▶ Problem description
Lines before the one containing "Para implementação e" are to be skipped; reproduce that line and the rest of the records below exactly.

▶ Entries supplied

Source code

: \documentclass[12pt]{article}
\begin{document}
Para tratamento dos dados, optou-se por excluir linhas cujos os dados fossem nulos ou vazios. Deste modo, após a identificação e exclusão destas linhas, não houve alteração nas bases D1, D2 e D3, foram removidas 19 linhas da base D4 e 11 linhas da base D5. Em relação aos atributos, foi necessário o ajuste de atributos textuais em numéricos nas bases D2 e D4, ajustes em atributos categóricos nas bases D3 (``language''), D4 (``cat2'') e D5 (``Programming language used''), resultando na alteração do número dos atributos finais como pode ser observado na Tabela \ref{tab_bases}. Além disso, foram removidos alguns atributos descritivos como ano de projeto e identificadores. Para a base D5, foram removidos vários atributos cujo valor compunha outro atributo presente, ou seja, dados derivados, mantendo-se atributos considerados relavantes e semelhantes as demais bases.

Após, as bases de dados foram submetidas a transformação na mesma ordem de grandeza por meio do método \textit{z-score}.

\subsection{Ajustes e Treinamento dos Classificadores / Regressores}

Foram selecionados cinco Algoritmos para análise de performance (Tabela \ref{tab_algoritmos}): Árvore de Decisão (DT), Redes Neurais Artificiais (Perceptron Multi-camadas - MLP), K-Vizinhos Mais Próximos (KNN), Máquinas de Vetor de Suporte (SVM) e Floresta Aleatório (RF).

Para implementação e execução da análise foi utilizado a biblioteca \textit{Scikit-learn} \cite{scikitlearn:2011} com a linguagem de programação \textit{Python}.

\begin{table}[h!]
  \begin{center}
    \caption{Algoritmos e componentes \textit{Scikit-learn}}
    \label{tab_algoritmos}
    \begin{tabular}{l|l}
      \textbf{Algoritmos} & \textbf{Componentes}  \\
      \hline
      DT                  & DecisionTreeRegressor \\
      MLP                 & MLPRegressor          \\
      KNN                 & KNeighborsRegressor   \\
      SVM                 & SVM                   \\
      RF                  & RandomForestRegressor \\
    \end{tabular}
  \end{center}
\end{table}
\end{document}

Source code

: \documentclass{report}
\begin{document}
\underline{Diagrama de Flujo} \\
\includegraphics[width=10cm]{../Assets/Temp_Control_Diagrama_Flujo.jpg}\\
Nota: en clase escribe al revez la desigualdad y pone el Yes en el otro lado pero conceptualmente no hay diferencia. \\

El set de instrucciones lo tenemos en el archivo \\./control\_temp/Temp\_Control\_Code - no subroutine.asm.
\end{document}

▶ Written reply
Para implementação e execução da análise foi utilizado a biblioteca \textit{Scikit-learn} \cite{scikitlearn:2011} com a linguagem de programação \textit{Python}.

\begin{table}[h!]
  \begin{center}
    \caption{Algoritmos e componentes \textit{Scikit-learn}}
    \label{tab_algoritmos}
    \begin{tabular}{l|l}
      \textbf{Algoritmos} & \textbf{Componentes}  \\
      \hline
      DT                  & DecisionTreeRegressor \\
      MLP                 & MLPRegressor          \\
      KNN                 & KNeighborsRegressor   \\
      SVM                 & SVM                   \\
      RF                  & RandomForestRegressor \\
    \end{tabular}
  \end{center}
\end{table}
\end{document}

Source code

: \documentclass{report}
\begin{document}
\underline{Diagrama de Flujo} \\
\includegraphics[width=10cm]{../Assets/Temp_Control_Diagrama_Flujo.jpg}\\
Nota: en clase escribe al revez la desigualdad y pone el Yes en el otro lado pero conceptualmente no hay diferencia. \\

El set de instrucciones lo tenemos en el archivo \\./control\_temp/Temp\_Control\_Code - no subroutine.asm.
\end{document}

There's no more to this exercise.